Matthews helped him change his diet, introducing fruits and vegetables and nuts and organic meat. She got him off his routine of using the elliptical, which put too much stress on his joints. He began exercising on an upright bike rather than a stationary, which was compounding the problems in his lower back. She had him stop using the treadmill on an incline, and he gets in between 15,000 and 20,000 steps per day.


His new regimen has helped him return to a normal life. He hasn’t taken a painkiller in months.
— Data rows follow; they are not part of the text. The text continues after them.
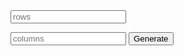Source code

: <input type="text" id="row" placeholder="rows">
<p></p>
<input type="text" id="column" placeholder="columns">
<button onclick="displayLights()">Generate</button>
<div id="lightDisplay"></div>

<script>
   function displayLights() {
    document.getElementById("lightDisplay").innerHTML = ""; 

    var row = document.getElementById("row").value;
    var col = document.getElementById("column").value;
    var tempRed;
    var tempBlue;
    var tempGreen;

    fetch(`https://music.nighthawkcoders.tk/api/light/${row}/${col}`)
    .then(res => res.json())
    .then(data => {
      console.log(data);

      // let p = document.createElement("p");
      for (let i = 0; i < row * col; i++) {
        tempRed = data[i].light.red;
        tempGreen = data[i].light.green; 
        tempBlue = data[i].light.blue;
        
        var div = document.createElement("div");
        div.style.width = "50px";
        div.style.height = "50px"; 
        div.style.backgroundColor = 'rgb(' + tempRed + ',' + tempGreen + ',' + tempBlue + ')';
        div.style.display = "inline-block";
        div.style.padding = "0rem 0rem";
        document.getElementById("lightDisplay").appendChild(div); 

        if ((i+1)%row == 0) {
          document.getElementById("lightDisplay").appendChild(p.cloneNode());
        }
      }
      
    }) 

   }
</script>
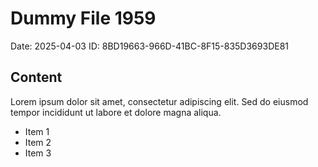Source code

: # Dummy File 1959

Date: 2025-04-03
ID: 8BD19663-966D-41BC-8F15-835D3693DE81

## Content

Lorem ipsum dolor sit amet, consectetur adipiscing elit.
Sed do eiusmod tempor incididunt ut labore et dolore magna aliqua.

* Item 1
* Item 2
* Item 3

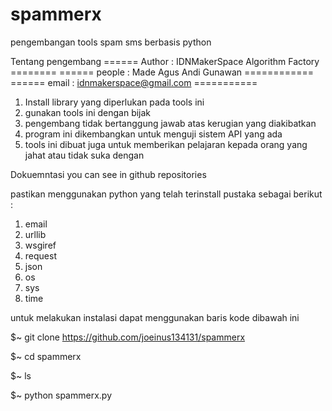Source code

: # spammerx
pengembangan tools spam sms berbasis python

Tentang pengembang
====== Author : IDNMakerSpace Algorithm Factory ========
====== people : Made Agus Andi Gunawan ============
====== email : idnmakerspace@gmail.com ===========

1. Install library yang diperlukan pada tools ini
2. gunakan tools ini dengan bijak
3. pengembang tidak bertanggung jawab atas kerugian yang diakibatkan
4. program ini dikembangkan untuk menguji sistem API yang ada
5. tools ini dibuat juga untuk memberikan pelajaran kepada orang yang jahat atau tidak suka dengan

Dokuemntasi you can see in github repositories

pastikan menggunakan python yang telah terinstall pustaka sebagai berikut :
1. email
2. urllib
3. wsgiref
4. request
5. json
6. os
7. sys
8. time

untuk melakukan instalasi dapat menggunakan baris kode dibawah ini

$~ git clone https://github.com/joeinus134131/spammerx

$~ cd spammerx

$~ ls

$~ python spammerx.py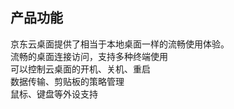 ## 产品功能
京东云桌面提供了相当于本地桌面一样的流畅使用体验。</br>
流畅的桌面连接访问，支持多种终端使用</br>
可以控制云桌面的开机、关机、重启</br>
数据传输、剪贴板的策略管理</br>
鼠标、键盘等外设支持</br>
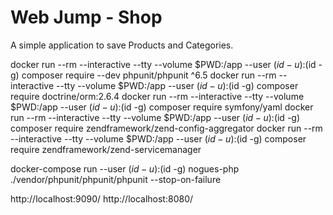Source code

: # Web Jump - Shop
A simple application to save Products and Categories.

docker run --rm --interactive --tty --volume $PWD:/app --user $(id -u):$(id -g) composer require --dev phpunit/phpunit ^6.5
docker run --rm --interactive --tty --volume $PWD:/app --user $(id -u):$(id -g) composer require doctrine/orm:2.6.4
docker run --rm --interactive --tty --volume $PWD:/app --user $(id -u):$(id -g) composer require symfony/yaml
docker run --rm --interactive --tty --volume $PWD:/app --user $(id -u):$(id -g) composer require zendframework/zend-config-aggregator
docker run --rm --interactive --tty --volume $PWD:/app --user $(id -u):$(id -g) composer require zendframework/zend-servicemanager

docker-compose run --user $(id -u):$(id -g) nogues-php ./vendor/phpunit/phpunit/phpunit --stop-on-failure


http://localhost:9090/
http://localhost:8080/
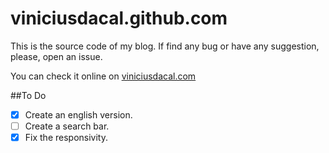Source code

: # viniciusdacal.github.com

This is the source code of my blog.
If find any bug or have any suggestion, please, open an issue.

You can check it online on [viniciusdacal.com](http://viniciusdacal.com)

##To Do

- [x] Create an english version.
- [ ] Create a search bar.
- [x] Fix the responsivity.

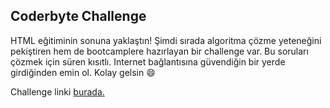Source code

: ## Coderbyte Challenge 

HTML eğitiminin sonuna yaklaştın! Şimdi sırada algoritma çözme yeteneğini pekiştiren hem de bootcamplere hazırlayan bir challenge var. Bu soruları çözmek için süren kısıtlı. Internet bağlantısına güvendiğin bir yerde girdiğinden emin ol. Kolay gelsin :smile:

Challenge linki [burada.](https://coderbyte.com/sl-candidate?promo=kodluyoruz-cmlzb:bootstrap-assessment-xpywoo4hpb)
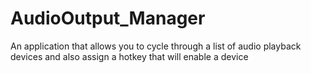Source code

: # AudioOutput_Manager
An application that allows you to cycle through a list of audio playback devices and also assign a hotkey that will enable a device
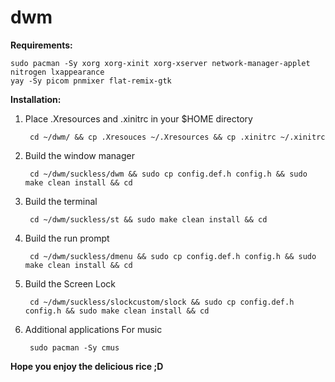# dwm
**Requirements:**

    sudo pacman -Sy xorg xorg-xinit xorg-xserver network-manager-applet nitrogen lxappearance 
    yay -Sy picom pnmixer flat-remix-gtk

**Installation:**
1. Place .Xresources and .xinitrc in your $HOME directory

        cd ~/dwm/ && cp .Xresouces ~/.Xresources && cp .xinitrc ~/.xinitrc
2. Build the window manager 

        cd ~/dwm/suckless/dwm && sudo cp config.def.h config.h && sudo make clean install && cd

3. Build the terminal 

        cd ~/dwm/suckless/st && sudo make clean install && cd
5. Build the run prompt
             
        cd ~/dwm/suckless/dmenu && sudo cp config.def.h config.h && sudo make clean install && cd
5. Build the Screen Lock
      
        cd ~/dwm/suckless/slockcustom/slock && sudo cp config.def.h config.h && sudo make clean install && cd
6. Additional applications
For music

        sudo pacman -Sy cmus 
**Hope you enjoy the delicious rice ;D**
        
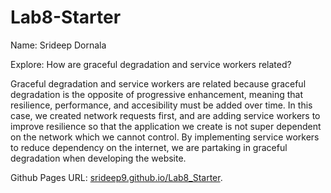 # Lab8-Starter

Name: Srideep Dornala

Explore: How are graceful degradation and service workers related?

Graceful degradation and service workers are related because graceful degradation is the opposite of progressive enhancement, meaning that resilience, performance, and accesibility must be added over time. In this case, we created network requests first, and are adding service workers to improve resilience so that the application we create is not super dependent on the network which we cannot control. By implementing service workers to reduce dependency on the internet, we are partaking in graceful degradation when developing the website.

Github Pages URL: [srideep9.github.io/Lab8_Starter](https://srideep9.github.io/Lab8_Starter).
He no longer has trouble walking or sitting for long periods of time. Plus he’s sleeping well. 


“It’s a transformation,” Dysert says. “He’s back to being the person we knew was there, that we know and love and respect.” 


But Albert is acutely aware that his experience is not the norm, especially among residents who remain in Frazier Courts. He has a saying that comes off a bit corny until you think of his life story. It’s a formula: the three E’s plus H plus T equal S. Education, exposure, experience, humility, and time added together will equal success. He hasn’t lived in Frazier Courts in decades, but he hasn’t forgotten that he’s still his father’s son.